▶ EXTRACTED MATERIAL
▬▬▬

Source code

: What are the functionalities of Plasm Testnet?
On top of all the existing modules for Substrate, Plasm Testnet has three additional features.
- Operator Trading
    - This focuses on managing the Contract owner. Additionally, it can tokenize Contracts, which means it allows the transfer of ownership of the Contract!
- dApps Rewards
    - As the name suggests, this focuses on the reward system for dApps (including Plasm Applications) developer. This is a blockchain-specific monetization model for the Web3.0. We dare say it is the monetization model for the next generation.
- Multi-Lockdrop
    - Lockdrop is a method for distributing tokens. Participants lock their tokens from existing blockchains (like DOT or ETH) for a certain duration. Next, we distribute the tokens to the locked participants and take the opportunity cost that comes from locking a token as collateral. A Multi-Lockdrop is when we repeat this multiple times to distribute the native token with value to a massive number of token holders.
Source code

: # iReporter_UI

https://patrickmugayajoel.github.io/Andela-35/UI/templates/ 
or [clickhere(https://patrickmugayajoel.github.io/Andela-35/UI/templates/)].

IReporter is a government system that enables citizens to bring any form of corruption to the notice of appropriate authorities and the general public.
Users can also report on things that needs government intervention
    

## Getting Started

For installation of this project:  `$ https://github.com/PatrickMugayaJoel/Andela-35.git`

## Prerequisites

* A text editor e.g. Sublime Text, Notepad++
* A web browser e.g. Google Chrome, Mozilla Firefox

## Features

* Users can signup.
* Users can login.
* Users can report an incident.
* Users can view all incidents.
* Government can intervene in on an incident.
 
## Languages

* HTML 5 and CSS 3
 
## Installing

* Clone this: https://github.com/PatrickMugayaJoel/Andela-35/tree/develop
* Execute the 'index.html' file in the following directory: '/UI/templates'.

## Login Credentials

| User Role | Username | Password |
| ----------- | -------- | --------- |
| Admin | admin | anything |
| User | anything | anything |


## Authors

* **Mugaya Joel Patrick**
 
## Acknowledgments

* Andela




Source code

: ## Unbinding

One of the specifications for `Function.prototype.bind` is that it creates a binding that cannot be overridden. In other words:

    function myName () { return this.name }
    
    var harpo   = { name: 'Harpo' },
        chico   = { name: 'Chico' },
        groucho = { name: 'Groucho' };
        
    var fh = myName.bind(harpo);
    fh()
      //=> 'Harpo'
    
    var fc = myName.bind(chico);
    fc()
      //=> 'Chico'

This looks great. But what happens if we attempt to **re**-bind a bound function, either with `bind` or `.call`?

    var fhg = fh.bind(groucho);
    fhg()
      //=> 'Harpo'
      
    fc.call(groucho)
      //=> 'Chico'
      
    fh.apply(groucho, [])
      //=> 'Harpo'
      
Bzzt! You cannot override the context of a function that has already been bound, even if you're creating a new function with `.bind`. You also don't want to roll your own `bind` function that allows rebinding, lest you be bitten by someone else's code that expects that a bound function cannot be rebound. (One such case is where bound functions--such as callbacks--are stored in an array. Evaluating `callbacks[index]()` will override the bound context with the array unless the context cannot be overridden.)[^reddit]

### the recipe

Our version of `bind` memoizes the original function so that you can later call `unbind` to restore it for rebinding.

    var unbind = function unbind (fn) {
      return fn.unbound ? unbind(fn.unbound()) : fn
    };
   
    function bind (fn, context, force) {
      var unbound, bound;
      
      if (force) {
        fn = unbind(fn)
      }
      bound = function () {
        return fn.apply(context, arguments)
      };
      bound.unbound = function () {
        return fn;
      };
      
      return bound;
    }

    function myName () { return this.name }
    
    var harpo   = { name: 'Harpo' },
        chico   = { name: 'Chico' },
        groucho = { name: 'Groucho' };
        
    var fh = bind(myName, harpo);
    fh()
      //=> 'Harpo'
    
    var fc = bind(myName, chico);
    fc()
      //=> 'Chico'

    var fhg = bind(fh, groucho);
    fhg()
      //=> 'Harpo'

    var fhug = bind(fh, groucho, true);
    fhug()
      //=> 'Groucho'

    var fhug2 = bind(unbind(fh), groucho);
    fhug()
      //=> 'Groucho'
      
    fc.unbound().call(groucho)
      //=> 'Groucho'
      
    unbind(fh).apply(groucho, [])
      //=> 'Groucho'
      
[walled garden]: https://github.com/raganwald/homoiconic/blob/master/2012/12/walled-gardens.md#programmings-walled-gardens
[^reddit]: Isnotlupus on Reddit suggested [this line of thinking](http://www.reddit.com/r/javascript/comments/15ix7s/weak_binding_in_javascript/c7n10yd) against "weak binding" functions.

▬▬▬

▶ WHAT THE TASK ASKS
What you give back must match the records word for word.

▶ WRITTEN RESPONSE
Source code

: What are the functionalities of Plasm Testnet?
On top of all the existing modules for Substrate, Plasm Testnet has three additional features.
- Operator Trading
    - This focuses on managing the Contract owner. Additionally, it can tokenize Contracts, which means it allows the transfer of ownership of the Contract!
- dApps Rewards
    - As the name suggests, this focuses on the reward system for dApps (including Plasm Applications) developer. This is a blockchain-specific monetization model for the Web3.0. We dare say it is the monetization model for the next generation.
- Multi-Lockdrop
    - Lockdrop is a method for distributing tokens. Participants lock their tokens from existing blockchains (like DOT or ETH) for a certain duration. Next, we distribute the tokens to the locked participants and take the opportunity cost that comes from locking a token as collateral. A Multi-Lockdrop is when we repeat this multiple times to distribute the native token with value to a massive number of token holders.
Source code

: # iReporter_UI

https://patrickmugayajoel.github.io/Andela-35/UI/templates/ 
or [clickhere(https://patrickmugayajoel.github.io/Andela-35/UI/templates/)].

IReporter is a government system that enables citizens to bring any form of corruption to the notice of appropriate authorities and the general public.
Users can also report on things that needs government intervention
    

## Getting Started

For installation of this project:  `$ https://github.com/PatrickMugayaJoel/Andela-35.git`

## Prerequisites

* A text editor e.g. Sublime Text, Notepad++
* A web browser e.g. Google Chrome, Mozilla Firefox

## Features

* Users can signup.
* Users can login.
* Users can report an incident.
* Users can view all incidents.
* Government can intervene in on an incident.
 
## Languages

* HTML 5 and CSS 3
 
## Installing

* Clone this: https://github.com/PatrickMugayaJoel/Andela-35/tree/develop
* Execute the 'index.html' file in the following directory: '/UI/templates'.

## Login Credentials

| User Role | Username | Password |
| ----------- | -------- | --------- |
| Admin | admin | anything |
| User | anything | anything |


## Authors

* **Mugaya Joel Patrick**
 
## Acknowledgments

* Andela




Source code

: ## Unbinding

One of the specifications for `Function.prototype.bind` is that it creates a binding that cannot be overridden. In other words:

    function myName () { return this.name }
    
    var harpo   = { name: 'Harpo' },
        chico   = { name: 'Chico' },
        groucho = { name: 'Groucho' };
        
    var fh = myName.bind(harpo);
    fh()
      //=> 'Harpo'
    
    var fc = myName.bind(chico);
    fc()
      //=> 'Chico'

This looks great. But what happens if we attempt to **re**-bind a bound function, either with `bind` or `.call`?

    var fhg = fh.bind(groucho);
    fhg()
      //=> 'Harpo'
      
    fc.call(groucho)
      //=> 'Chico'
      
    fh.apply(groucho, [])
      //=> 'Harpo'
      
Bzzt! You cannot override the context of a function that has already been bound, even if you're creating a new function with `.bind`. You also don't want to roll your own `bind` function that allows rebinding, lest you be bitten by someone else's code that expects that a bound function cannot be rebound. (One such case is where bound functions--such as callbacks--are stored in an array. Evaluating `callbacks[index]()` will override the bound context with the array unless the context cannot be overridden.)[^reddit]

### the recipe

Our version of `bind` memoizes the original function so that you can later call `unbind` to restore it for rebinding.

    var unbind = function unbind (fn) {
      return fn.unbound ? unbind(fn.unbound()) : fn
    };
   
    function bind (fn, context, force) {
      var unbound, bound;
      
      if (force) {
        fn = unbind(fn)
      }
      bound = function () {
        return fn.apply(context, arguments)
      };
      bound.unbound = function () {
        return fn;
      };
      
      return bound;
    }

    function myName () { return this.name }
    
    var harpo   = { name: 'Harpo' },
        chico   = { name: 'Chico' },
        groucho = { name: 'Groucho' };
        
    var fh = bind(myName, harpo);
    fh()
      //=> 'Harpo'
    
    var fc = bind(myName, chico);
    fc()
      //=> 'Chico'

    var fhg = bind(fh, groucho);
    fhg()
      //=> 'Harpo'

    var fhug = bind(fh, groucho, true);
    fhug()
      //=> 'Groucho'

    var fhug2 = bind(unbind(fh), groucho);
    fhug()
      //=> 'Groucho'
      
    fc.unbound().call(groucho)
      //=> 'Groucho'
      
    unbind(fh).apply(groucho, [])
      //=> 'Groucho'
      
[walled garden]: https://github.com/raganwald/homoiconic/blob/master/2012/12/walled-gardens.md#programmings-walled-gardens
[^reddit]: Isnotlupus on Reddit suggested [this line of thinking](http://www.reddit.com/r/javascript/comments/15ix7s/weak_binding_in_javascript/c7n10yd) against "weak binding" functions.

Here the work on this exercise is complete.